I was not aware of this. But I don’t see what you mean with it. It is unclear from the language whether she meant his sex or lying - both are matters of “personal conduct”. Her spokesman claims she meant the lying. Not sure where you see otherwise. OTOH, the language of her statement about “this sordid spectacle” suggests a sex issue. So you may be right.

There are hundreds of people in Congress, and hundreds out of it that have a similar amount of power or influence. You cannot select one or a few of these people and categorize the entire party’s position or principles by theirs, on this or any other issue.

What is your evidence in support of these allegations?

  • Rick

IzzyR: You cannot select one or a few of these people and categorize the entire party’s position or principles by theirs, on this or any other issue.

I’m not. What you asked for was evidence that “major Republican figures” had been hypocritical in their Clinton-bashing to an extent that would support accusations of “Republican hypocrisy”. I’m just chipping in with a piece of the requested evidence.

If you have specific quantitative criteria about how many such Republican figures have to be identified—and how “major” they have to be—in order for you to consider those accusations adequately supported, then by all means, please state them.

You know, I missed Clinton being convicted for any of these three “crimes”. Nor even indicted in a criminal Court. If his “serious crimes” are so very obvious that you can make these bald statements without adding “IMHO” or some other such “weasel wording”, I do agree that we like to see a cite- or a retraction. I think we all agreed that he lied- and under oath, even. But it seems clear that the lies did NOT rise to the level of "crimes’ as no criminal indictments were brought- let alone an actual conviction (and note, we use “innocent until proven Guilty” here in the old USofA). So- dude- if you can show us some link to Clinton being convicted of any of these three crimes, I’ll say you’re right. Otherwise…well, simply- Clinton is INNOCENT of any such “crimes”. (Not innocent of much else, IMHO, :smiley: )

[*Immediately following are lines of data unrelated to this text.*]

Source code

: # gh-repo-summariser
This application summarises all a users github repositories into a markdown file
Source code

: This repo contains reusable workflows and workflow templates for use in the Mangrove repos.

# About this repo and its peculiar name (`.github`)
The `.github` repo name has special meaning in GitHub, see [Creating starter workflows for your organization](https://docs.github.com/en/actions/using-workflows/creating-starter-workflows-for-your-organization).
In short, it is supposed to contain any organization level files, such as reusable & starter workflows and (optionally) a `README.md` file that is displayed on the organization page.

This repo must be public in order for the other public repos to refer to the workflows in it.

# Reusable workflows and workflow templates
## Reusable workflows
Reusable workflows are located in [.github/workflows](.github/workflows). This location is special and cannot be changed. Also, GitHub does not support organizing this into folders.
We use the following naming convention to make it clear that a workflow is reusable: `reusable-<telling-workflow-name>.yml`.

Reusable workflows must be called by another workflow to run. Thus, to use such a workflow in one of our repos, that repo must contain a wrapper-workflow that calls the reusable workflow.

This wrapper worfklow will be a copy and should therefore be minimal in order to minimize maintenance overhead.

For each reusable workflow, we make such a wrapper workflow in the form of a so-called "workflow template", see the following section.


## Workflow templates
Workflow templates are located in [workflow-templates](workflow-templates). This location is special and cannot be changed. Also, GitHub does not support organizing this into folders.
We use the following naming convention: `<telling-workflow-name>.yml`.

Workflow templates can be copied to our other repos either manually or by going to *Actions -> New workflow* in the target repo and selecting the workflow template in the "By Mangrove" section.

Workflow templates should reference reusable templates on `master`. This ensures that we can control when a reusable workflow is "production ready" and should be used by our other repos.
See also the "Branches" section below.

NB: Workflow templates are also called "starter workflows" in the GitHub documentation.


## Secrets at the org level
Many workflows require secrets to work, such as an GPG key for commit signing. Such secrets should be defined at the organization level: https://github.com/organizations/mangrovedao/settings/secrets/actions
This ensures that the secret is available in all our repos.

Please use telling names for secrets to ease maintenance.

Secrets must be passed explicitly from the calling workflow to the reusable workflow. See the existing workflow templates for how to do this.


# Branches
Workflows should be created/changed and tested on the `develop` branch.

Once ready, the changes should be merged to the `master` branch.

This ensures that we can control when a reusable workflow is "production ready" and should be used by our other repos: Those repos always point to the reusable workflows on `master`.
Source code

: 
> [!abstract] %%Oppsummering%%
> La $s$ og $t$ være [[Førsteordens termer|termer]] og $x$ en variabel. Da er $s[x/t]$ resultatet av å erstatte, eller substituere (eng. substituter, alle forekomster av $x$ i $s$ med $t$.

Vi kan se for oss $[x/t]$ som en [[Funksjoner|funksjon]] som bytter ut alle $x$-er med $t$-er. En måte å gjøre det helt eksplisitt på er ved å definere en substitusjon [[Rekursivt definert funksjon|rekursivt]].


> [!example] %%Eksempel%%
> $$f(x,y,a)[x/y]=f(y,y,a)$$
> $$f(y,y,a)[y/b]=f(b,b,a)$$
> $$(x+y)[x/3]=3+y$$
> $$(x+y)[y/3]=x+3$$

Thank you all for the rehash of picayune events that have been done to death a long, long time ago. I particularly liked the refresher course on the lame justifications employed on both sides during this whole stupidity. I think ignorance has been well and truly fought here. :rolleyes:

But the winner of the most asinine statement of this “debate” is –

To a politician, “political reasons” is not a negative. Of course Republicans were going after Clinton for political reasons. And of course Democrats were fighting for Clinton for political reasons.
Do you think that the Republicans thought Clinton’s lying about a blowjob caused more damage to the Republic than the spectacle of the impeachment?
Of course not. The only thing that justified the whole deal was “political reasons.” GOPers think that their ideas are better for the country, and the impeachment looked like it would weaken those opposed to their ideas, so it was a good thing.